Stored data entries:

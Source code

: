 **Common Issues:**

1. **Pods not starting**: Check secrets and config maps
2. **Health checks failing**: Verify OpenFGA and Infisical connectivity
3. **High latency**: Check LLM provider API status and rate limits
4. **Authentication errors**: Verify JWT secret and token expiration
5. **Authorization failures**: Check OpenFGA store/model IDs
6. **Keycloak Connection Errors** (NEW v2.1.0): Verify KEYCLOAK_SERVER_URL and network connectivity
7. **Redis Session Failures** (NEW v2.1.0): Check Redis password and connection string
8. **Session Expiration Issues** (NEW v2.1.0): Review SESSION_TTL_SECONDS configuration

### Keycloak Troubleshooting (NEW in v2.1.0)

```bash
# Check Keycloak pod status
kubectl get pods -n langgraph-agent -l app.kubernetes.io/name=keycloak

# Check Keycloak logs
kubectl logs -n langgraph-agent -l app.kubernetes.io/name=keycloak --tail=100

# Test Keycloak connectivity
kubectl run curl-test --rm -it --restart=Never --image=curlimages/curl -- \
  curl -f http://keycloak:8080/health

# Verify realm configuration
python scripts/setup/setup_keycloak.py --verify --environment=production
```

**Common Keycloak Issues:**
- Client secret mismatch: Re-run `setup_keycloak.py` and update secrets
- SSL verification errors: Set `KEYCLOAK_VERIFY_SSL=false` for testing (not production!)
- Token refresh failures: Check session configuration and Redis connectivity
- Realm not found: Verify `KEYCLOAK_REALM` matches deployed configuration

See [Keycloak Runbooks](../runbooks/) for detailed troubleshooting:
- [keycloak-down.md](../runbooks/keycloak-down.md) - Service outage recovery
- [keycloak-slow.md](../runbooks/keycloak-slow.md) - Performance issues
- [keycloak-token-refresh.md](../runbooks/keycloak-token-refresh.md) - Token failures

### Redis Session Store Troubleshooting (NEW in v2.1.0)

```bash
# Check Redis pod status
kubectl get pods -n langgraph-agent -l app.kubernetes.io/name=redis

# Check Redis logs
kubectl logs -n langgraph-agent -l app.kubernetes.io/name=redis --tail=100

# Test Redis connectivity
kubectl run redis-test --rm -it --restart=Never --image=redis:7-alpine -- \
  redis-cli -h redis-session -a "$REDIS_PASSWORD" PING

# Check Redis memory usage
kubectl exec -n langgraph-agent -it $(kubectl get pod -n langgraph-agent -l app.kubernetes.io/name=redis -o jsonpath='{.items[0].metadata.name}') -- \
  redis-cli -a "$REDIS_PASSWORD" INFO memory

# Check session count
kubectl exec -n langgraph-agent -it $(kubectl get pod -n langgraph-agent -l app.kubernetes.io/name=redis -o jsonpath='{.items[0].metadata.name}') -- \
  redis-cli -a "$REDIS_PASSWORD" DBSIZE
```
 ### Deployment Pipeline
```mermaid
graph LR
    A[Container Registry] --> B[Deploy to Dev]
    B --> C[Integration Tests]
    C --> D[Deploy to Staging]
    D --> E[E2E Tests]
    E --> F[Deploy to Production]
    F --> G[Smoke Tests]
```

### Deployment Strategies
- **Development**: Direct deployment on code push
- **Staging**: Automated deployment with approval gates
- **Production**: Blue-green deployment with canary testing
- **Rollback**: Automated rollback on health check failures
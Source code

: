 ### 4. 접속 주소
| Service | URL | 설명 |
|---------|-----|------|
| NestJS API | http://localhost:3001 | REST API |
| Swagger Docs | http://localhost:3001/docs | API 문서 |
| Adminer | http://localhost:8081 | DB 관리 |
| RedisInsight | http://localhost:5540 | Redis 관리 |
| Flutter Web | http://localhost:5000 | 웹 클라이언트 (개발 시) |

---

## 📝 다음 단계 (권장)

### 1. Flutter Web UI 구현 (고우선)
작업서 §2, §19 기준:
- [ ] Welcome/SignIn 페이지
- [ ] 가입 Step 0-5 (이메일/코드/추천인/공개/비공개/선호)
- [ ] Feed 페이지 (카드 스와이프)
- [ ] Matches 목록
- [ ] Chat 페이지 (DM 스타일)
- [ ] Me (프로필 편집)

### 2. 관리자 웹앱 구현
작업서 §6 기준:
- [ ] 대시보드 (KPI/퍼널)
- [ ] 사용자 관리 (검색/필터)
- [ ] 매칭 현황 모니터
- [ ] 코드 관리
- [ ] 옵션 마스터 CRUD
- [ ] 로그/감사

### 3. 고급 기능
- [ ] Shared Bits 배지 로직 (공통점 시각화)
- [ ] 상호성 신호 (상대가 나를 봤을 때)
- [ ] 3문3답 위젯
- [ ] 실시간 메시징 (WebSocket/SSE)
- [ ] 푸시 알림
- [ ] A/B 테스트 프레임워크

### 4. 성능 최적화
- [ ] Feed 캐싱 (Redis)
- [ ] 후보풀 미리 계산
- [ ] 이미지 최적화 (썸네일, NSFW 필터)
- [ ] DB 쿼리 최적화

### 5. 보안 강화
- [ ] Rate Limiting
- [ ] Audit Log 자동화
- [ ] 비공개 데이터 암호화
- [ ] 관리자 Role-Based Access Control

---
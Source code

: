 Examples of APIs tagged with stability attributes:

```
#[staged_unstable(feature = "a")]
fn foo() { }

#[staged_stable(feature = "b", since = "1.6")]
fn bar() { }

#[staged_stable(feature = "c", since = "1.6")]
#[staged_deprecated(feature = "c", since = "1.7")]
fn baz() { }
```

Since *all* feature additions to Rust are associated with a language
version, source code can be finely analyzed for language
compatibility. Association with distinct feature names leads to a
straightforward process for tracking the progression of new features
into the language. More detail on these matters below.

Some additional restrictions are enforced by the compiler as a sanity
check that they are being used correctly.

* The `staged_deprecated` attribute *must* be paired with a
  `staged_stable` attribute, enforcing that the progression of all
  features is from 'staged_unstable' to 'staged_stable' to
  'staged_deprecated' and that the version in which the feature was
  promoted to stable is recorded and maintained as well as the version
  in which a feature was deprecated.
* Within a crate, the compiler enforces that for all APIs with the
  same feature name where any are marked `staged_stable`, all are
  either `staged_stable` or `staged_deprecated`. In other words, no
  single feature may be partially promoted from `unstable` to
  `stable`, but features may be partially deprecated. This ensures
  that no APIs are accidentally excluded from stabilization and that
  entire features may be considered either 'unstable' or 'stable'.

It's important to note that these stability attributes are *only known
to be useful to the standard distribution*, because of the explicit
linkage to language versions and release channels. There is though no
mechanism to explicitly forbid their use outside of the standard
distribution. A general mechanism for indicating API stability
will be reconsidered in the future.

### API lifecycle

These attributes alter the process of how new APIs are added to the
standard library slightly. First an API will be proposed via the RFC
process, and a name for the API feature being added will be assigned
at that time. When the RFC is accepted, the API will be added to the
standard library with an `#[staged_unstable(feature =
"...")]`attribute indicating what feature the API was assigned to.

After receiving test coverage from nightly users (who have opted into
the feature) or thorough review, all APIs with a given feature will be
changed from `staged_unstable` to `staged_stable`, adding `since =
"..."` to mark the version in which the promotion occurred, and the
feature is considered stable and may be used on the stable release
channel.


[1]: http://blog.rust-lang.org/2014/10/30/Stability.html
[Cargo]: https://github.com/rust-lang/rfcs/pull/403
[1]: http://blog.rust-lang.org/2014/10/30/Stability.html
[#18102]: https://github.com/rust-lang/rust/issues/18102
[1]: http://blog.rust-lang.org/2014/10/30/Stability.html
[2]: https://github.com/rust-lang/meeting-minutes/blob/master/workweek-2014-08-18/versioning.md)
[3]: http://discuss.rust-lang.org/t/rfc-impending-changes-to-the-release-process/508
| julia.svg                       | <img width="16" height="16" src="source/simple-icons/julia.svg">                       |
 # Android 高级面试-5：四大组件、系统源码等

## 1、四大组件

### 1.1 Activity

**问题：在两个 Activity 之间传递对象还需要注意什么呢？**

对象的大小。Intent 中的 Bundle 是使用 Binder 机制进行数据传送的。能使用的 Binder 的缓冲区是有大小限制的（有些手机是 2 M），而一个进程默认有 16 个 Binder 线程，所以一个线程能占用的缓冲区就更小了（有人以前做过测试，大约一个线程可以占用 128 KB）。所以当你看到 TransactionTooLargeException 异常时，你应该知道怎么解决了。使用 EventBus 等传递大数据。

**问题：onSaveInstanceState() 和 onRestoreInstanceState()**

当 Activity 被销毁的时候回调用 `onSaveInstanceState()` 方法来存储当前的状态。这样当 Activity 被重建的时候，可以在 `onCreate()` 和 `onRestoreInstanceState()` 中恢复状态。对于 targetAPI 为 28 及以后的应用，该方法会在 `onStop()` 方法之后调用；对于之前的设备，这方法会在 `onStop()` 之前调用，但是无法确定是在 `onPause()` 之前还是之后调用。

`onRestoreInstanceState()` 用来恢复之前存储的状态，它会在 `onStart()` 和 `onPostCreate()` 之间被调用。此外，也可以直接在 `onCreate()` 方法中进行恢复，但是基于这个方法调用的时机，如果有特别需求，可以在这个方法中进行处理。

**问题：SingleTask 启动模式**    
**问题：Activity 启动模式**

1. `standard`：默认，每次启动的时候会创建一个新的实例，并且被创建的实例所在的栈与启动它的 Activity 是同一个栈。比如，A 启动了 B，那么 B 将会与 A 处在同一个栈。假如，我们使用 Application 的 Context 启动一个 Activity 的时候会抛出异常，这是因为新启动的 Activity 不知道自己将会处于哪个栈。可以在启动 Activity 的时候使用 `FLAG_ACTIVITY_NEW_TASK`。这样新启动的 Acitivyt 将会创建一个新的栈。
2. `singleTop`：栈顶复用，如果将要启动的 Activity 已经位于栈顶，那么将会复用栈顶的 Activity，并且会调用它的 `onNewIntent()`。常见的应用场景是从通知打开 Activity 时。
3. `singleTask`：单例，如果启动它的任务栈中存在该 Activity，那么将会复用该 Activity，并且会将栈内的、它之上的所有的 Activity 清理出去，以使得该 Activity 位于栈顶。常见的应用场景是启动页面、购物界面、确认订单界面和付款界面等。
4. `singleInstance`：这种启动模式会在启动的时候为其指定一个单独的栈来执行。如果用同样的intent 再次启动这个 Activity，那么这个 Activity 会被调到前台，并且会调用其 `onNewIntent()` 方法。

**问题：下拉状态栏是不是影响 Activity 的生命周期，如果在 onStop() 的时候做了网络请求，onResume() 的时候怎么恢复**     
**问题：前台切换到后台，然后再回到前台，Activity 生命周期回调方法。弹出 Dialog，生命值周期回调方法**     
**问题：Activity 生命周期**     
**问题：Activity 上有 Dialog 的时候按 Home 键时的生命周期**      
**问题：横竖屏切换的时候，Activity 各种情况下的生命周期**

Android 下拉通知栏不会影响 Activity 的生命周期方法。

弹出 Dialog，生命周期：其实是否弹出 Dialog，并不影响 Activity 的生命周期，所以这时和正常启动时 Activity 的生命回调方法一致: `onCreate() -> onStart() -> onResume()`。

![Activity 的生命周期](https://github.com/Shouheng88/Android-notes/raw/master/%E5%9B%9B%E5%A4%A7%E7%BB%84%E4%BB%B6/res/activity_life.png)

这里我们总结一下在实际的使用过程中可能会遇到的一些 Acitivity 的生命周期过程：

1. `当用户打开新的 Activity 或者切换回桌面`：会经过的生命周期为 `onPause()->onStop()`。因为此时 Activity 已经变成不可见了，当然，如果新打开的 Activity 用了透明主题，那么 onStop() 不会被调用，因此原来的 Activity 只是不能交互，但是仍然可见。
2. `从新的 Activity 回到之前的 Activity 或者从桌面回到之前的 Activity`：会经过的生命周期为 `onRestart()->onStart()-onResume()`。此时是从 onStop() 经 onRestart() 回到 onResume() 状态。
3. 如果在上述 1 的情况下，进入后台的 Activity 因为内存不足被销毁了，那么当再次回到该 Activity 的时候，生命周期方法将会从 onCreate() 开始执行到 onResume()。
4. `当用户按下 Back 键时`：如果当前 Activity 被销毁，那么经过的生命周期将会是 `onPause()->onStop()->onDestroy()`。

Task goal. In the records above, find the lines holding "onStop". Copy each one.

Answer space.
当 Activity 被销毁的时候回调用 `onSaveInstanceState()` 方法来存储当前的状态。这样当 Activity 被重建的时候，可以在 `onCreate()` 和 `onRestoreInstanceState()` 中恢复状态。对于 targetAPI 为 28 及以后的应用，该方法会在 `onStop()` 方法之后调用；对于之前的设备，这方法会在 `onStop()` 之前调用，但是无法确定是在 `onPause()` 之前还是之后调用。
**问题：下拉状态栏是不是影响 Activity 的生命周期，如果在 onStop() 的时候做了网络请求，onResume() 的时候怎么恢复**     
1. `当用户打开新的 Activity 或者切换回桌面`：会经过的生命周期为 `onPause()->onStop()`。因为此时 Activity 已经变成不可见了，当然，如果新打开的 Activity 用了透明主题，那么 onStop() 不会被调用，因此原来的 Activity 只是不能交互，但是仍然可见。
2. `从新的 Activity 回到之前的 Activity 或者从桌面回到之前的 Activity`：会经过的生命周期为 `onRestart()->onStart()-onResume()`。此时是从 onStop() 经 onRestart() 回到 onResume() 状态。
4. `当用户按下 Back 键时`：如果当前 Activity 被销毁，那么经过的生命周期将会是 `onPause()->onStop()->onDestroy()`。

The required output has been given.